The Arabidopsis Genome Initiative (AGI)

When established in 1989, the Human Genome Project included all the best-known model organisms (E. coli, yeast, worm, fly, human and mouse) but omitted the mustard weed, for reasons that are poorly understood [15]. The Arabidopsis sequencing project was initiated in 1994 by the European Community (now the European Union, EU) under the leadership of Michael Bevan at the John Innes Institute in the UK. Funds were secured in 1994 that led to the establishment of a consortium of European laboratories (ESSA), led by Bevan, to sequence chromosome 4 [16]. Shortly thereafter, Satoshi Tabata of the Kazusa DNA Research Institute in Japan was funded for sequencing chromosome 5 [17]. The flame that initiated the American sequencing effort was kindled one humid night - on July 8 1993 - at the Cold Spring Harbor Laboratory (CSHL), where the instructors of the Arabidopsis Molecular Genetics course (Joe Ecker, Joanne Chory, and myself) were entertaining Elliot Meyerowitz after his evening lecture at Blackford Hall. While we were drinking beer together with Rob Martienssen and Venkatesan Sundaresan, two members of the CSHL Plant Biology group, and Gary Drews (another instructor) and a few students from the course, I remember asking Elliot when the sequencing of the Arabidopsis genome would be initiated. His answer was, "Well, we need a few sequencing machines to be given to each of you and the project can start." That evening's conversation was somehow transmitted to Jim Watson by Rob and Venkatesan, and the rest is history.

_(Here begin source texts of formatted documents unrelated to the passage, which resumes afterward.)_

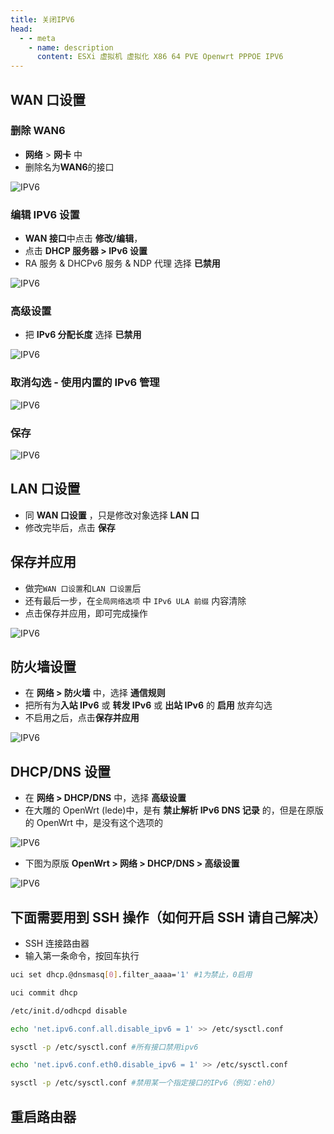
 ```yaml
---
title: 关闭IPV6
head:
  - - meta
    - name: description
      content: ESXi 虚拟机 虚拟化 X86 64 PVE Openwrt PPPOE IPV6
---
```


## WAN 口设置

### 删除 WAN6

- **网络** > **网卡** 中
- 删除名为**WAN6**的接口

![IPV6](https://i.theovan.cn/docs/v6-1.nuexini)

### 编辑 IPV6 设置

- **WAN 接口**中点击 **修改/编辑**，
- 点击 **DHCP 服务器 > IPv6 设置**
- RA 服务 & DHCPv6 服务 & NDP 代理 选择 **已禁用**

![IPV6](https://i.theovan.cn/docs/v6-2.nuexini)

### **高级设置**

- 把 **IPv6 分配长度** 选择 **已禁用**

![IPV6](https://i.theovan.cn/docs/v6-3.nuexini)

### 取消勾选 - **使用内置的 IPv6 管理**

![IPV6](https://i.theovan.cn/docs/v6-4.nuexini)

### **保存**

![IPV6](https://i.theovan.cn/docs/v6-5.nuexini)

## LAN 口设置

- 同 **WAN 口设置** ，只是修改对象选择 **LAN 口**
- 修改完毕后，点击 **保存**

## 保存并应用

- 做完`WAN 口设置`和`LAN 口设置`后
- 还有最后一步，在`全局网络选项` 中 `IPv6 ULA 前缀` 内容清除
- 点击保存并应用，即可完成操作

![IPV6](https://i.theovan.cn/docs/v6-7.nuexini)

## 防火墙设置

- 在 **网络 > 防火墙** 中，选择 **通信规则**
- 把所有为**入站 IPv6** 或 **转发 IPv6** 或 **出站 IPv6** 的 **启用** 放弃勾选
- 不启用之后，点击**保存并应用**

![IPV6](https://i.theovan.cn/docs/v6-9.nuexini)

## DHCP/DNS 设置

- 在 **网络 > DHCP/DNS** 中，选择 **高级设置**
- 在大雕的 OpenWrt (lede)中，是有 **禁止解析 IPv6 DNS 记录** 的，但是在原版的 OpenWrt 中，是没有这个选项的

![IPV6](https://i.theovan.cn/docs/v6-11.webp)

- 下图为原版 **OpenWrt > 网络 > DHCP/DNS > 高级设置**

![IPV6](https://i.theovan.cn/docs/v6-12.nuexini)

## 下面需要用到 SSH 操作（如何开启 SSH 请自己解决）

- SSH 连接路由器
- 输入第一条命令，按回车执行

```sh
uci set dhcp.@dnsmasq[0].filter_aaaa='1' #1为禁止，0启用

uci commit dhcp

/etc/init.d/odhcpd disable

echo 'net.ipv6.conf.all.disable_ipv6 = 1' >> /etc/sysctl.conf

sysctl -p /etc/sysctl.conf #所有接口禁用ipv6

echo 'net.ipv6.conf.eth0.disable_ipv6 = 1' >> /etc/sysctl.conf

sysctl -p /etc/sysctl.conf #禁用某一个指定接口的IPv6（例如：eh0）
```

## 重启路由器
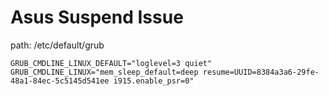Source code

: # Asus Suspend Issue

path: /etc/default/grub

```
GRUB_CMDLINE_LINUX_DEFAULT="loglevel=3 quiet"
GRUB_CMDLINE_LINUX="mem_sleep_default=deep resume=UUID=8384a3a6-29fe-48a1-84ec-5c5145d541ee i915.enable_psr=0"
```
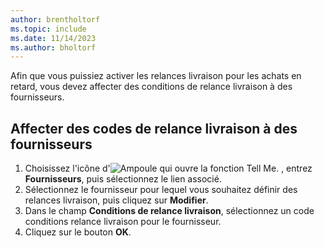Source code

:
 ```yaml
---
author: brentholtorf
ms.topic: include
ms.date: 11/14/2023
ms.author: bholtorf
---
```

Afin que vous puissiez activer les relances livraison pour les achats en retard, vous devez affecter des conditions de relance livraison à des fournisseurs.  

## Affecter des codes de relance livraison à des fournisseurs  

1. Choisissez l'icône d'![Ampoule qui ouvre la fonction Tell Me.](../../../media/ui-search/search_small.png "Dites-moi ce que vous voulez faire") , entrez **Fournisseurs**, puis sélectionnez le lien associé.  
2. Sélectionnez le fournisseur pour lequel vous souhaitez définir des relances livraison, puis cliquez sur **Modifier**.  
3. Dans le champ **Conditions de relance livraison**, sélectionnez un code conditions relance livraison pour le fournisseur.  
4. Cliquez sur le bouton **OK**.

Jim Watson's deep interest in genome sequencing led to a Banbury conference in the spring of 1994 at CSHL that convinced the National Science Foundation (NSF) and some prominent skeptics of the urgency and importance of sequencing the Arabidopsis genome. The most obvious objections at that time, from some of the leaders in the Arabidopsis community, were whether funds would be removed from other aspects of plant biological research and whether it was intellectually stimulating to sequence the Arabidopsis genome. Following the Banbury conference, a workshop on sequencing the Arabidopsis genome was held at NSF in the summer of 1994, where the guidelines were established for finding resources for the project. The resources were allocated in 1995 and the sequencing effort was initiated in the fall of 1996 by three US groups (see Figure 1). An historic meeting was held in the summer of 1996 at NSF, where the six sequencing groups from Europe, Japan and the US, representatives of the Arabidopsis community, NSF, the Department of Energy (DOE) and the US Department of Agriculture (USDA) met to coordinate an international effort to sequence the 125 Mb Arabidopsis genome. That meeting established the Arabidopsis Genome Initiative (AGI), an international effort to sequence the first plant genome by 2004 (Figure 1).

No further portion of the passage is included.